**Problem statement**:
Below are some entries. Copy each line that holds the string "footnotesize".

**Data for review**:
- Opening Delimiter -
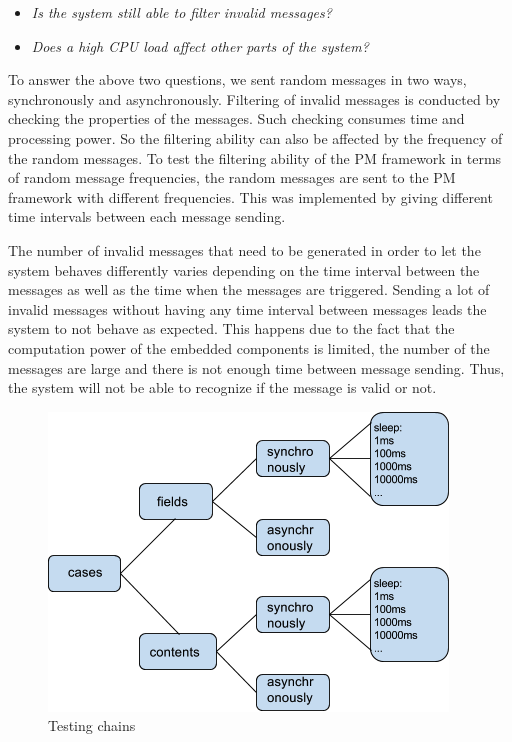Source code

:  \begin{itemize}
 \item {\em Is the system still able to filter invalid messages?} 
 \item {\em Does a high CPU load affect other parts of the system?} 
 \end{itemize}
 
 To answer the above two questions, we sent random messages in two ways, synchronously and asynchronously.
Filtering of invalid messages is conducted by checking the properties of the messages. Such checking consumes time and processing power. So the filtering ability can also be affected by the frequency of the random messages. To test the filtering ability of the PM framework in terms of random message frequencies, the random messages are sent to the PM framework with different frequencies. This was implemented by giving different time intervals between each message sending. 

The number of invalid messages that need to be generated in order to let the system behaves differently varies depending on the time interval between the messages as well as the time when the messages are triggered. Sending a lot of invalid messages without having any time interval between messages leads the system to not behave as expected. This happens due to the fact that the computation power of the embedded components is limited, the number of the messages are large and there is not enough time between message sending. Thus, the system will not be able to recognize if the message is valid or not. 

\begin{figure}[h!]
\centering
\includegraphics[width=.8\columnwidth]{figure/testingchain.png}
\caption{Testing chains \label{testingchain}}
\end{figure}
- Closing Delimiter -
- Opening Delimiter -
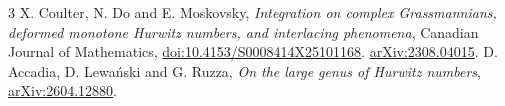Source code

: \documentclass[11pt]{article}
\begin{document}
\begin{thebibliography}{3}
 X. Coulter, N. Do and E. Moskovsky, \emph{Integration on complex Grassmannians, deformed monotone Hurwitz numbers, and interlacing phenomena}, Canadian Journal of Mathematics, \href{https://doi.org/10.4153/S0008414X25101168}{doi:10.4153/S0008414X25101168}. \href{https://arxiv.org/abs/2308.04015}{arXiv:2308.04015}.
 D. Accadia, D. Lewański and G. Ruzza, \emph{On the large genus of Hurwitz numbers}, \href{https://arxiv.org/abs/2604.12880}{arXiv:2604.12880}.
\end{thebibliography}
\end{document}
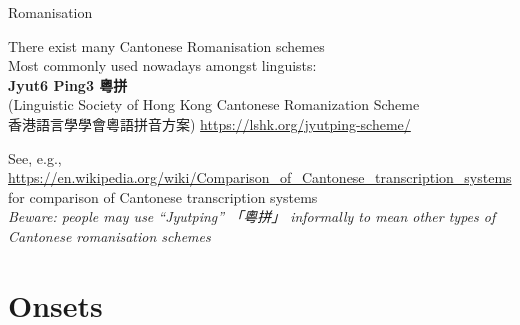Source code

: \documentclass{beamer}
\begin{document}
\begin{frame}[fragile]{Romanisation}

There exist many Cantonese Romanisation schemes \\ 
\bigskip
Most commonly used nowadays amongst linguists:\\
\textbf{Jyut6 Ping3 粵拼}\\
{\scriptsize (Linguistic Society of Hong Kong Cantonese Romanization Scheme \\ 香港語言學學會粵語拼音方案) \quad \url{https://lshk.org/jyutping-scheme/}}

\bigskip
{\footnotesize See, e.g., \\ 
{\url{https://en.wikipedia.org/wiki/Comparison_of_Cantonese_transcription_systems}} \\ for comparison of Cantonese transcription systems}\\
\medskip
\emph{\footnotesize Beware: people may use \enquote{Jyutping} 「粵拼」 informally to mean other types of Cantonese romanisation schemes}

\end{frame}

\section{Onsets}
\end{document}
- Closing Delimiter -
**Exercise response**:
{\footnotesize See, e.g., \\ 
\emph{\footnotesize Beware: people may use \enquote{Jyutping} 「粵拼」 informally to mean other types of Cantonese romanisation schemes}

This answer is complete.